Our total: 35 documented birds. We were all sure there were
more, in parts of the preserve where no one
was stationed.
That number will be reported somewhere, and maybe mid-winter
we’ll go back to count again. And again in the spring, when breeding season
comes. And then in the summer, to see how many birds linger.
Sitting on my couch this morning, watching my own birds
competing for the seeds in my feeder, I find myself thinking about bogs.
We’ve spent the last hundred years trying to level things.
Draining swamps, leveling swales, filling fens, oblivious to all that’s lost
and all that’s harmed in our fervent desire to make things smooth.
The master plan for Exton Park ,
the place where I met most of my bird friends, called for ball fields, tennis
courts, parking lots, in swales and seeps that are wet for months of every
year.
photo by Arthur Steinberger, 2013 |
Multiply that across time, across continents: those natural
sponges no longer soak up water, slow floods, offer habitat to creatures
dependent on wetland trees and half-rotted tree trunks.
There’s been progress on protection of wetlands and
endangered habitat, but it seems that progress is always in danger of being
undermined.
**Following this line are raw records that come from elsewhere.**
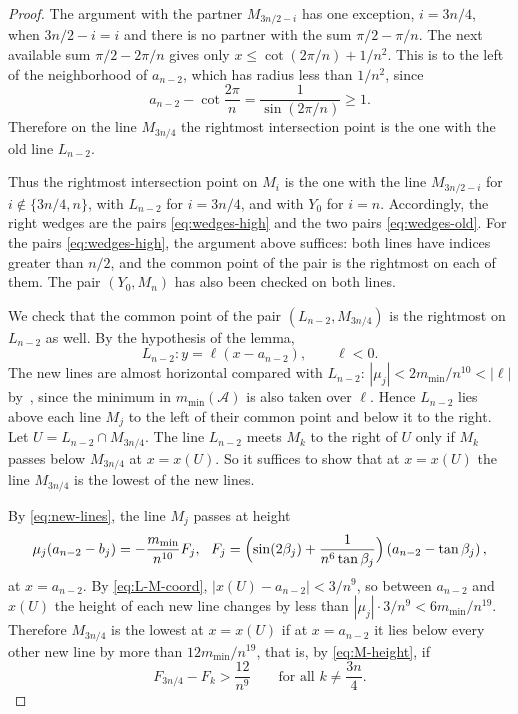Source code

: \begin{proof}
The argument with the partner $M_{3n/2-i}$ has one exception, $i=3n/4$, when $3n/2-i=i$ and there is no partner with the sum $\pi/2-\pi/n$.
The next available sum $\pi/2-2\pi/n$ gives only $x\le\cot(2\pi/n)+1/n^{2}$.
This is to the left of the neighborhood of $a_{n-2}$, which has radius less than $1/n^{2}$, since
\[
a_{n-2}-\cot\frac{2\pi}n=\frac1{\sin(2\pi/n)}\ge1 .
\]
Therefore on the line $M_{3n/4}$ the rightmost intersection point is the one with the old line $L_{n-2}$.

Thus the rightmost intersection point on $M_i$ is the one with the line $M_{3n/2-i}$ for $i\notin\{3n/4,n\}$, with $L_{n-2}$ for $i=3n/4$, and with $Y_0$ for $i=n$.
Accordingly, the right wedges are the pairs \eqref{eq:wedges-high} and the two pairs \eqref{eq:wedges-old}.
For the pairs \eqref{eq:wedges-high}, the argument above suffices: both lines have indices greater than $n/2$, and the common point of the pair is the rightmost on each of them.
The pair $(Y_0,M_n)$ has also been checked on both lines.

We check that the common point of the pair $(L_{n-2},M_{3n/4})$ is the rightmost on $L_{n-2}$ as well.
By the hypothesis of the lemma,
\[
L_{n-2}:y=\ell(x-a_{n-2}),
\qquad \ell<0.
\]
The new lines are almost horizontal compared with $L_{n-2}$: $|\mu_j|<2m_{\min}/n^{10}<|\ell|$ by~\cite[(3)]{bbl}, since the minimum in $m_{\min}(\mathcal A)$ is also taken over $\ell$.
Hence $L_{n-2}$ lies above each line $M_j$ to the left of their common point and below it to the right.
Let $U=L_{n-2}\cap M_{3n/4}$. The line $L_{n-2}$ meets $M_k$ to the right of $U$ only if $M_k$ passes below $M_{3n/4}$ at $x=x(U)$.
So it suffices to show that at $x=x(U)$ the line $M_{3n/4}$ is the lowest of the new lines.

By \eqref{eq:new-lines}, the line $M_j$ passes at height
\begin{equation}\label{eq:M-height}
\mu_j(a_{n-2}-b_j)=-\frac{m_{\min}}{n^{10}}F_j,
\quad\!\!
F_j=\Bigl(\sin(2\beta_j)+\frac1{n^6\tan\beta_j}\Bigr)\left(a_{n-2}-\tan\beta_j\right),
\end{equation}
at $x=a_{n-2}$.
By \eqref{eq:L-M-coord}, $|x(U)-a_{n-2}|<3/n^9$, so between $a_{n-2}$ and $x(U)$ the height of each new line changes by less than $|\mu_j|\cdot3/n^9<6m_{\min}/n^{19}$.
Therefore $M_{3n/4}$ is the lowest at $x=x(U)$ if at $x=a_{n-2}$ it lies below every other new line by more than $12m_{\min}/n^{19}$, that is, by \eqref{eq:M-height}, if
\begin{equation}\label{eq:F-gap}
F_{3n/4}-F_k>\frac{12}{n^9}
\qquad\text{for all }k\neq\frac{3n}4.
\end{equation}


\end{proof}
My bird-count partner, Debbie Beer, board member of Friends of
Heinz Refuge, reminded us over lunch that two bills under discussion in the Pennsylvania legislature would make it harder to protect species like the red-headed woodpecker or waterways like French Creek.
“Write your legislators!” she urged us. Yes, write your
legislatures.
But beyond that – I find myself thinking about how the push
toward standardization in every area has flattened our lives, devalued those
who don’t fit the standard, pushed us all toward a smooth, convenient,
superficial vision that denigrates the complexity, richness, and sometimes
hard-to-discern necessity of things like bogs, muck, human frailty, weird
vegetables, red-headed woodpeckers.
This world is a system, delicately balanced in ways that
elude our attempts to squeeze all things into our master plan.
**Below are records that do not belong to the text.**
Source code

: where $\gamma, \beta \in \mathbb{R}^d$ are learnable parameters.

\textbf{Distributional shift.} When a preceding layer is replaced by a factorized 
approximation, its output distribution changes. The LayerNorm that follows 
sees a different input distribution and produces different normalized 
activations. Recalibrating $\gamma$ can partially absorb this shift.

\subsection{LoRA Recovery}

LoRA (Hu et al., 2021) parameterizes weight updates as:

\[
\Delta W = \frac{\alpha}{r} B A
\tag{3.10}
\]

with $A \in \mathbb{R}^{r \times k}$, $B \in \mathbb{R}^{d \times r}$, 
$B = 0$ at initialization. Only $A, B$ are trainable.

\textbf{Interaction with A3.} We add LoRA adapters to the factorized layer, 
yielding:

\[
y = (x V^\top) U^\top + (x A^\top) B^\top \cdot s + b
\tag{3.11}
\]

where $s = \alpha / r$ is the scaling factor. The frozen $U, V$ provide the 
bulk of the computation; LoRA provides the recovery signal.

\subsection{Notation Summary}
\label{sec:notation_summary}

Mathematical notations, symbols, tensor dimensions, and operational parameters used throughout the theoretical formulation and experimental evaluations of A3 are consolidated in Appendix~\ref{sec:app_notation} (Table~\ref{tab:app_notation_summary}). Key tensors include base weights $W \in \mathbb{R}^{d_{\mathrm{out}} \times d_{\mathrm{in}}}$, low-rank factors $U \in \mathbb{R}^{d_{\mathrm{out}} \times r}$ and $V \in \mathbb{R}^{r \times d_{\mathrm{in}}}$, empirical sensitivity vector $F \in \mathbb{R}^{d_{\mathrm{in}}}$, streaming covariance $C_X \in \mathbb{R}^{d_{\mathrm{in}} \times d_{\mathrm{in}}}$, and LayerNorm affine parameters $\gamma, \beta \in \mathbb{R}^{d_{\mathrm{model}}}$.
We can try to fill the low spots, shave off the high, fill
in wetlands, mine mountain tops, ignore depression, worship sameness, but
always at great risk to our ecosystem, and our own humanity.
And sometimes, health bubbles up again, in carefully stewarded
places (like Crows Nest), or in unexpected settings, like the sunny deck of St.
Peter’s Bakery.
Twice now, I’ve filled my pockets with pin oak acorns from
the trails in Crows Nest Preserve, to drop in other wetland areas where
invasive phragmites are strangling native habitat.
Will they grow? And if they do, will they form a habitat
rich enough to invite more red-headed woodpeckers?
Will a call to my legislators turn the tide on the plan to
hobble habitat protection?
What I’ve learned is this: my own health, emotional,
physical, spiritual, depends on my investment in the health of the world around
me. And that health is reflected in things like bogs, red-headed woodpeckers, and people willing to care for things not easily counted in GDPs, Consumer Price Indexes, or any human's master plan.